As the host of Talking Ethics, I’m sometimes asked whether I feel a greater need to live a strictly ethical life. People are probably also wondering whether I really do.
To me the answer to the first question is a resounding yes. If you’re going to talk the talk, you ought to walk the walk. There’s no question that I try harder to do the right thing. But that’s not to say I succeed.
In fact, I’ve become more aware of my shortcomings, both past and present, and I don’t claim to be any more ethical than the average person (although it’s not a contest). In fact, when we ran a survey recently asking people when it was okay to lie, an inherently unethical act, many respondents were less willing to lie in certain circumstances than I was.
What I will say, though, is that hosting this website has made me think a lot more about my behavior than before, and I certainly try harder than I used to.
It turns out this a very interesting and controversial issue. Professors Eric Schwitzgebel of the University of California and Joshua Rust of Stetson University have been looking into the behavior of those who study and talk about ethics over many years, examining in particular those who teach ethics at the college level. Call them professional ethicists.

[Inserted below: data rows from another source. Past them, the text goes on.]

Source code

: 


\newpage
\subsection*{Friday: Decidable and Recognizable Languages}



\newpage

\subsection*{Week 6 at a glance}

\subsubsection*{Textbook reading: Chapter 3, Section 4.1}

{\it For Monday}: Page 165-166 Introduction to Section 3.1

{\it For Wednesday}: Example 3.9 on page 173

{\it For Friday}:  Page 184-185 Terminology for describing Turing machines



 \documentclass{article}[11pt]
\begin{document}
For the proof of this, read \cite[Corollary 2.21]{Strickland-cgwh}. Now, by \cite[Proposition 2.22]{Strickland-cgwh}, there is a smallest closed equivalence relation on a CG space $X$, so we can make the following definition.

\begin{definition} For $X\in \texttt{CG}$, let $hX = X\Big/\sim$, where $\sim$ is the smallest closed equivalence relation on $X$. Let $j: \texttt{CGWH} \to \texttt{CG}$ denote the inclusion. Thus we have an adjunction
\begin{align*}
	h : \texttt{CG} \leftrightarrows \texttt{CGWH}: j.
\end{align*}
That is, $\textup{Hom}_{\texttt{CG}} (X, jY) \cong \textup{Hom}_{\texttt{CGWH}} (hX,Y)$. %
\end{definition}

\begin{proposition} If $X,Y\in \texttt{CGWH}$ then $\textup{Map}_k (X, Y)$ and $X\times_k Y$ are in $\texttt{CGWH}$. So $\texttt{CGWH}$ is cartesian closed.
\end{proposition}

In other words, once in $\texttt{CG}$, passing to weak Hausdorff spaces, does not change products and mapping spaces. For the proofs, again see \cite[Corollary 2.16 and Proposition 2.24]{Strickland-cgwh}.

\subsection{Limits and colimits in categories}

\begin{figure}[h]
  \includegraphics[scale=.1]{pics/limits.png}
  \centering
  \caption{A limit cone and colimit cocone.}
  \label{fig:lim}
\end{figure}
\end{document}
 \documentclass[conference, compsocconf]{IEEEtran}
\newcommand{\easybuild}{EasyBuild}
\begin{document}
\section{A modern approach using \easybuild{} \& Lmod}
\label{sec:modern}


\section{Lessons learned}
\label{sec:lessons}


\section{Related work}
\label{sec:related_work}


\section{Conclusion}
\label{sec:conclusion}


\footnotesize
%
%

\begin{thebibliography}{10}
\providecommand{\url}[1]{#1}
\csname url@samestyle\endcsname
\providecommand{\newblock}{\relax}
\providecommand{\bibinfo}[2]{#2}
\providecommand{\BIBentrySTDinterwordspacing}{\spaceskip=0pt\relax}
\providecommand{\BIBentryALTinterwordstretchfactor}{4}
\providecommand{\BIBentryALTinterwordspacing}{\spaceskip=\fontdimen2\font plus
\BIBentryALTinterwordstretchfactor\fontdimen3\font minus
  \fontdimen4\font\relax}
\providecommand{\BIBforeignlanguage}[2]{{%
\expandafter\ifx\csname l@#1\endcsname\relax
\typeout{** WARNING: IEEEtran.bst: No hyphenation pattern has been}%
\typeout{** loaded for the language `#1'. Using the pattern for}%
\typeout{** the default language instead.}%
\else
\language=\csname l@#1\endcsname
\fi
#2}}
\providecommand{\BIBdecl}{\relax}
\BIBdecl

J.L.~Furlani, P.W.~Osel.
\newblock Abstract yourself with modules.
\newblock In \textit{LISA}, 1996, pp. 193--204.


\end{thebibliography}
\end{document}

What Schwitzgebel and Rust found is that ethicists don’t necessarily practice what they preach, or even what they say they believe. Consider a few of their findings in studies comparing professors who teach professors who teach ethics to other philosophy professors and to those who teach other subjects:
• U.S.-based ethicist professors are more likely than other philosophy professors (60% vs. 45%) to say it’s morally wrong to eat the meat of mammals, yet the ethicists are no less likely than the others to eat mammal meat.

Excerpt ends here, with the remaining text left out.